Francesco mostra di non temere il lupo non perché si consideri più forte di lui e quindi in grado di tenerlo alla larga, ma perché giudica l’aggressività del lupo una risposta all’aggressività dell’uomo. Qualora l’uomo non facesse alcun male (agli animali e, possiamo supporre, alle piante e a ogni altra creatura) non sarebbe neppure aggredito e l’universo/ la natura tornerebbero a quella suprema armonia che aveva contrassegnato la condizione adamitica e che ora, spesso anche in maniera drammatica, verifichiamo avere perduto.

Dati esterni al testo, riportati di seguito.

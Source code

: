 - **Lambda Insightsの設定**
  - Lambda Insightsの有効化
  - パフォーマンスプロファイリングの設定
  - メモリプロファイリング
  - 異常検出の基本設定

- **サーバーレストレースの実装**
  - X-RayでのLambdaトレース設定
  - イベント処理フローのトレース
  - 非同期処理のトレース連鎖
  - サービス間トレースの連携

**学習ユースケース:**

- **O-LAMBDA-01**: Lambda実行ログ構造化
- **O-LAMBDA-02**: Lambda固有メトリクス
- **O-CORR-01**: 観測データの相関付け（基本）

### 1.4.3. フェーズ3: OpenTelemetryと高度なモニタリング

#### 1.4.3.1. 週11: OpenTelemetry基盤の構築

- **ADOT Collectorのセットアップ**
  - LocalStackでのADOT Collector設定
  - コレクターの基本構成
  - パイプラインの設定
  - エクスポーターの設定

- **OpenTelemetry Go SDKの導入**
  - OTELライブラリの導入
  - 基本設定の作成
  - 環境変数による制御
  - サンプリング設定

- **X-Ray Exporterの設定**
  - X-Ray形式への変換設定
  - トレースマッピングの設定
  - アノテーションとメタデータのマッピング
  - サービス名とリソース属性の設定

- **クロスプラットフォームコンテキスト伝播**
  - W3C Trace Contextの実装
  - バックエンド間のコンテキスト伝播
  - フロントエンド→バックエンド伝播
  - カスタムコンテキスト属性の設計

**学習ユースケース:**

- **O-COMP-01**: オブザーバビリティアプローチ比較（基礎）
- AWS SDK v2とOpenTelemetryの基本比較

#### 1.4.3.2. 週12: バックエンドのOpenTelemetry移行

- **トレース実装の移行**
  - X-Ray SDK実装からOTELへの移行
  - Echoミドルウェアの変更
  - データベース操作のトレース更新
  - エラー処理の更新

Un insegnamento che trova conferma nell’episodio dei ladroni di Montecasale, lupi anch’essi, pronti a sbranare la gente derubandola e malmenandola. Francesco consigliò ai frati di avvicinarsi a loro armati non di roncole e bastoni, bensì di disposizioni dettate da mitezza e squisita carità, portando cibo e vino. E anch’essi, come il lupo di Gubbio, furono ammansiti e spinti a cambiar vita:
«alcuni entrarono nella Religione, gli altri fecero penitenza promettendo nelle mani dei frati di non commettere mai più, d’allora in poi, quei misfatti, ma di voler vivere con il lavoro delle proprie mani».
D’altronde, non era scritto nella prima Regola francescana:
«E chiunque verrà da loro (dai frati), amico o avversario, ladro o brigante, sia ricevuto con bontà»?

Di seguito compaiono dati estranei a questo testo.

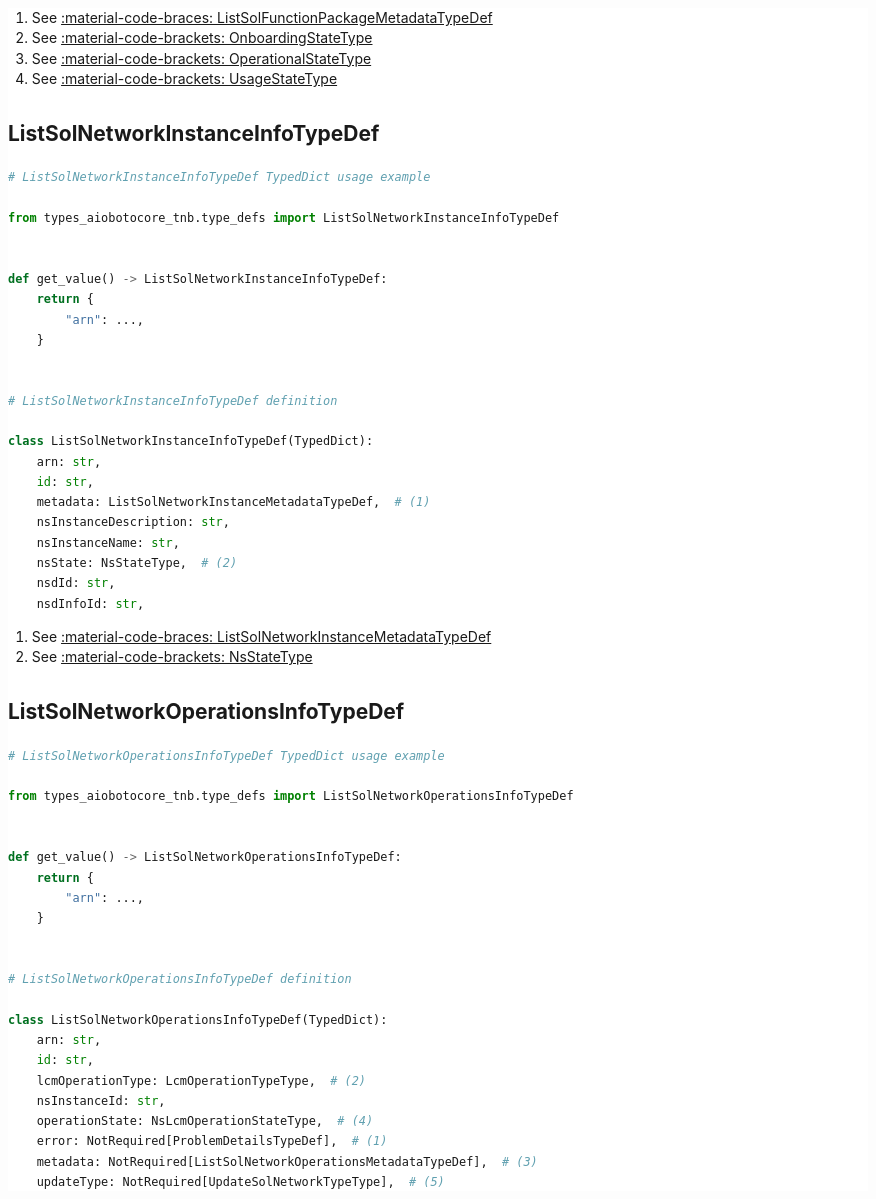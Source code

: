 1. See [:material-code-braces: ListSolFunctionPackageMetadataTypeDef](./type_defs.md#listsolfunctionpackagemetadatatypedef) 
2. See [:material-code-brackets: OnboardingStateType](./literals.md#onboardingstatetype) 
3. See [:material-code-brackets: OperationalStateType](./literals.md#operationalstatetype) 
4. See [:material-code-brackets: UsageStateType](./literals.md#usagestatetype) 
## ListSolNetworkInstanceInfoTypeDef

```python
# ListSolNetworkInstanceInfoTypeDef TypedDict usage example

from types_aiobotocore_tnb.type_defs import ListSolNetworkInstanceInfoTypeDef


def get_value() -> ListSolNetworkInstanceInfoTypeDef:
    return {
        "arn": ...,
    }


# ListSolNetworkInstanceInfoTypeDef definition

class ListSolNetworkInstanceInfoTypeDef(TypedDict):
    arn: str,
    id: str,
    metadata: ListSolNetworkInstanceMetadataTypeDef,  # (1)
    nsInstanceDescription: str,
    nsInstanceName: str,
    nsState: NsStateType,  # (2)
    nsdId: str,
    nsdInfoId: str,
```

1. See [:material-code-braces: ListSolNetworkInstanceMetadataTypeDef](./type_defs.md#listsolnetworkinstancemetadatatypedef) 
2. See [:material-code-brackets: NsStateType](./literals.md#nsstatetype) 
## ListSolNetworkOperationsInfoTypeDef

```python
# ListSolNetworkOperationsInfoTypeDef TypedDict usage example

from types_aiobotocore_tnb.type_defs import ListSolNetworkOperationsInfoTypeDef


def get_value() -> ListSolNetworkOperationsInfoTypeDef:
    return {
        "arn": ...,
    }


# ListSolNetworkOperationsInfoTypeDef definition

class ListSolNetworkOperationsInfoTypeDef(TypedDict):
    arn: str,
    id: str,
    lcmOperationType: LcmOperationTypeType,  # (2)
    nsInstanceId: str,
    operationState: NsLcmOperationStateType,  # (4)
    error: NotRequired[ProblemDetailsTypeDef],  # (1)
    metadata: NotRequired[ListSolNetworkOperationsMetadataTypeDef],  # (3)
    updateType: NotRequired[UpdateSolNetworkTypeType],  # (5)
```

Questo non significa che Francesco, malgrado la sua grande apertura verso i lupi — che avessero due o quattro zampe — si dimostrasse miope o sordo di fronte alla violenza gratuita e alla sopraffazione. La sua naturale bontà, la sua ferma volontà di non alzare muri, non era debolezza di fronte al male, né era il frutto di un’ingenuità dannosa. Era piuttosto la Parola del Vangelo a suscitare in Francesco nuovi criteri interpretativi, indicando verso questi lupi e uomini rapaci e violenti, inediti e “in-sensati” atteggiamenti di misericordia e accoglienza e mitezza e fiducia e possibilità e offerta di riscatto e redenzione.

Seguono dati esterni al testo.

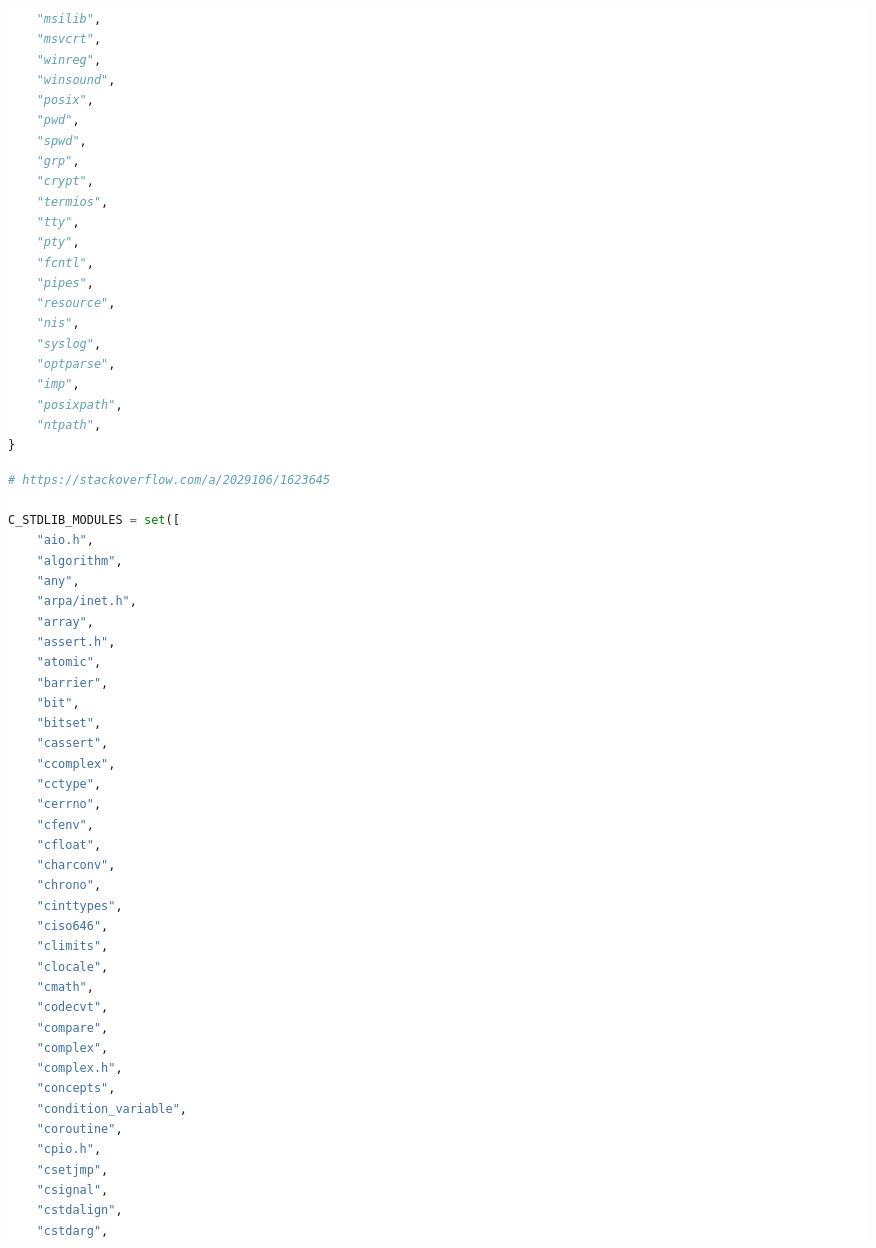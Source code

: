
 ```python
    "msilib",
    "msvcrt",
    "winreg",
    "winsound",
    "posix",
    "pwd",
    "spwd",
    "grp",
    "crypt",
    "termios",
    "tty",
    "pty",
    "fcntl",
    "pipes",
    "resource",
    "nis",
    "syslog",
    "optparse",
    "imp",
    "posixpath",
    "ntpath",
}
```


```python
# https://stackoverflow.com/a/2029106/1623645

C_STDLIB_MODULES = set([
    "aio.h",
    "algorithm",
    "any",
    "arpa/inet.h",
    "array",
    "assert.h",
    "atomic",
    "barrier",
    "bit",
    "bitset",
    "cassert",
    "ccomplex",
    "cctype",
    "cerrno",
    "cfenv",
    "cfloat",
    "charconv",
    "chrono",
    "cinttypes",
    "ciso646",
    "climits",
    "clocale",
    "cmath",
    "codecvt",
    "compare",
    "complex",
    "complex.h",
    "concepts",
    "condition_variable",
    "coroutine",
    "cpio.h",
    "csetjmp",
    "csignal",
    "cstdalign",
    "cstdarg",
```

L’episodio di Francesco che ammansisce i lupi è un richiamo rivolto anche a ciascuno di noi a non diventare noi stessi tutti dei Lupi, spesso sotto apparenti motivazioni di “buon senso”. Non diceva già Plauto che l’uomo diventa spesso un lupo verso il suo simile? “Homo homini lupus“.
Commentando l’episodio del lupo di Gubbio, don Primo Mazzolari disse che il lupo è dentro ognuno di noi, anche se si può avere a che fare con due qualità di lupi: c’è, infatti, «il lupo selvatico, il lupo brado», rappresentato dal lupo famelico del fioretto, che nessuno di noi ha mai visto, e c’è «il lupo levigato, civile, che si veste bene, il lupo in veste d’agnello, che se la prende con il lupo che viene dalla foresta».
Dunque: attenti al lupo nascosto nell’animo di ciascuno di noi e sempre in agguato, pronto ad azzannare e ferire l’altro! Francesco ci invita a vigilare su noi stessi, rimandandoci sempre e unicamente al Vangelo e alla sua logica che ha ragioni che la ragione non ha!